▶ **DATASET ENTRIES**
Content starts
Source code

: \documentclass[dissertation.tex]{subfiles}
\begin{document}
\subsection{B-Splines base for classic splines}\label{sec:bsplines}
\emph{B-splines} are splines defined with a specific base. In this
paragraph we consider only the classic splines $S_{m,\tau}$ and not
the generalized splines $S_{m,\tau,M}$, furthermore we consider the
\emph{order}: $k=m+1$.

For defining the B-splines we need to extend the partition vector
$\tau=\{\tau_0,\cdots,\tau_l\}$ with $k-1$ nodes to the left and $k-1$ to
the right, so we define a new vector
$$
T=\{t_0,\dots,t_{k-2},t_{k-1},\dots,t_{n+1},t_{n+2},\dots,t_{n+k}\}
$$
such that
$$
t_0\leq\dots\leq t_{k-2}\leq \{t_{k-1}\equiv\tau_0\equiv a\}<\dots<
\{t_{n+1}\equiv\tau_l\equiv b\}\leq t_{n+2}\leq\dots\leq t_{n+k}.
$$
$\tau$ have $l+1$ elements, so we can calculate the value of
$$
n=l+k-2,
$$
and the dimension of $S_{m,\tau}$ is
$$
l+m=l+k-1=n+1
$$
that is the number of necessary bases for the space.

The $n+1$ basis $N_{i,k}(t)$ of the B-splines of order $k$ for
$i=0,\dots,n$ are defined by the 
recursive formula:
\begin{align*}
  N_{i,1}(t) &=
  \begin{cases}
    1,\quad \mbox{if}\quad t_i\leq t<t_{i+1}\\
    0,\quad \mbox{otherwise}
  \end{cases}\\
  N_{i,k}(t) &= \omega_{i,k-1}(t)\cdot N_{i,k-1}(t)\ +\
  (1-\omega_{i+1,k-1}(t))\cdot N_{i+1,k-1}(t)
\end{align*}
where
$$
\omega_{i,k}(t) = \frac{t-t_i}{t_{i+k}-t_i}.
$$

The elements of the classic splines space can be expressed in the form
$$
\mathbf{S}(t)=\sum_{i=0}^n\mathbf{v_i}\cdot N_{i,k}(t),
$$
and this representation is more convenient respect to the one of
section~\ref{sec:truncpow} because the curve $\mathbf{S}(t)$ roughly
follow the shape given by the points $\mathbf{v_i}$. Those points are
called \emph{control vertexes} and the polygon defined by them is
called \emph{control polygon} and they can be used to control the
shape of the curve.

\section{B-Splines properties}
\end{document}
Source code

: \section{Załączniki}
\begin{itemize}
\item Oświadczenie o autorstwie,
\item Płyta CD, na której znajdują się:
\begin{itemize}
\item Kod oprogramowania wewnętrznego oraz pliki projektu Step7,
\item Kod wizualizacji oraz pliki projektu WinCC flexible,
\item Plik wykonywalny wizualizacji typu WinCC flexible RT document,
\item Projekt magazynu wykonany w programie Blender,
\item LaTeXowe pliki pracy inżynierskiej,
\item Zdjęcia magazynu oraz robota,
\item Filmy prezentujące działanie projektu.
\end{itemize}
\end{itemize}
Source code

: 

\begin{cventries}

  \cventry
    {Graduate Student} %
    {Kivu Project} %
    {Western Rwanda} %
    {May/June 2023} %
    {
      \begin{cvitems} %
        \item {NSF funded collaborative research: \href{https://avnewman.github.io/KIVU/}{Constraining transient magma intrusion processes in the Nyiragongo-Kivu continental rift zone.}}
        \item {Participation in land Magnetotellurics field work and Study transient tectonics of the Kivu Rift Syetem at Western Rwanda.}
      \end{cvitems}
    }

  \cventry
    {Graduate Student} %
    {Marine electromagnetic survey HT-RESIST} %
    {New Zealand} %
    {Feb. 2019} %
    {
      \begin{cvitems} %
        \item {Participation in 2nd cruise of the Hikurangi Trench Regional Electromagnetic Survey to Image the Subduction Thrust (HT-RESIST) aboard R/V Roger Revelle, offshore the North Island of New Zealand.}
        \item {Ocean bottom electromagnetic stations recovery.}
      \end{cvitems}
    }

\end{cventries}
Content ends
▶ **HOW TO COMPLETE THIS TASK**
The full data, repeated exactly, is the only acceptable output.

▶ **RESPONSE TO THIS EXERCISE**
Source code

: \documentclass[dissertation.tex]{subfiles}
\begin{document}
\subsection{B-Splines base for classic splines}\label{sec:bsplines}
\emph{B-splines} are splines defined with a specific base. In this
paragraph we consider only the classic splines $S_{m,\tau}$ and not
the generalized splines $S_{m,\tau,M}$, furthermore we consider the
\emph{order}: $k=m+1$.

For defining the B-splines we need to extend the partition vector
$\tau=\{\tau_0,\cdots,\tau_l\}$ with $k-1$ nodes to the left and $k-1$ to
the right, so we define a new vector
$$
T=\{t_0,\dots,t_{k-2},t_{k-1},\dots,t_{n+1},t_{n+2},\dots,t_{n+k}\}
$$
such that
$$
t_0\leq\dots\leq t_{k-2}\leq \{t_{k-1}\equiv\tau_0\equiv a\}<\dots<
\{t_{n+1}\equiv\tau_l\equiv b\}\leq t_{n+2}\leq\dots\leq t_{n+k}.
$$
$\tau$ have $l+1$ elements, so we can calculate the value of
$$
n=l+k-2,
$$
and the dimension of $S_{m,\tau}$ is
$$
l+m=l+k-1=n+1
$$
that is the number of necessary bases for the space.

The $n+1$ basis $N_{i,k}(t)$ of the B-splines of order $k$ for
$i=0,\dots,n$ are defined by the 
recursive formula:
\begin{align*}
  N_{i,1}(t) &=
  \begin{cases}
    1,\quad \mbox{if}\quad t_i\leq t<t_{i+1}\\
    0,\quad \mbox{otherwise}
  \end{cases}\\
  N_{i,k}(t) &= \omega_{i,k-1}(t)\cdot N_{i,k-1}(t)\ +\
  (1-\omega_{i+1,k-1}(t))\cdot N_{i+1,k-1}(t)
\end{align*}
where
$$
\omega_{i,k}(t) = \frac{t-t_i}{t_{i+k}-t_i}.
$$

The elements of the classic splines space can be expressed in the form
$$
\mathbf{S}(t)=\sum_{i=0}^n\mathbf{v_i}\cdot N_{i,k}(t),
$$
and this representation is more convenient respect to the one of
section~\ref{sec:truncpow} because the curve $\mathbf{S}(t)$ roughly
follow the shape given by the points $\mathbf{v_i}$. Those points are
called \emph{control vertexes} and the polygon defined by them is
called \emph{control polygon} and they can be used to control the
shape of the curve.

\section{B-Splines properties}
\end{document}
Source code

: \section{Załączniki}
\begin{itemize}
\item Oświadczenie o autorstwie,
\item Płyta CD, na której znajdują się:
\begin{itemize}
\item Kod oprogramowania wewnętrznego oraz pliki projektu Step7,
\item Kod wizualizacji oraz pliki projektu WinCC flexible,
\item Plik wykonywalny wizualizacji typu WinCC flexible RT document,
\item Projekt magazynu wykonany w programie Blender,
\item LaTeXowe pliki pracy inżynierskiej,
\item Zdjęcia magazynu oraz robota,
\item Filmy prezentujące działanie projektu.
\end{itemize}
\end{itemize}
Source code

: 

\begin{cventries}

  \cventry
    {Graduate Student} %
    {Kivu Project} %
    {Western Rwanda} %
    {May/June 2023} %
    {
      \begin{cvitems} %
        \item {NSF funded collaborative research: \href{https://avnewman.github.io/KIVU/}{Constraining transient magma intrusion processes in the Nyiragongo-Kivu continental rift zone.}}
        \item {Participation in land Magnetotellurics field work and Study transient tectonics of the Kivu Rift Syetem at Western Rwanda.}
      \end{cvitems}
    }

  \cventry
    {Graduate Student} %
    {Marine electromagnetic survey HT-RESIST} %
    {New Zealand} %
    {Feb. 2019} %
    {
      \begin{cvitems} %
        \item {Participation in 2nd cruise of the Hikurangi Trench Regional Electromagnetic Survey to Image the Subduction Thrust (HT-RESIST) aboard R/V Roger Revelle, offshore the North Island of New Zealand.}
        \item {Ocean bottom electromagnetic stations recovery.}
      \end{cvitems}
    }

\end{cventries}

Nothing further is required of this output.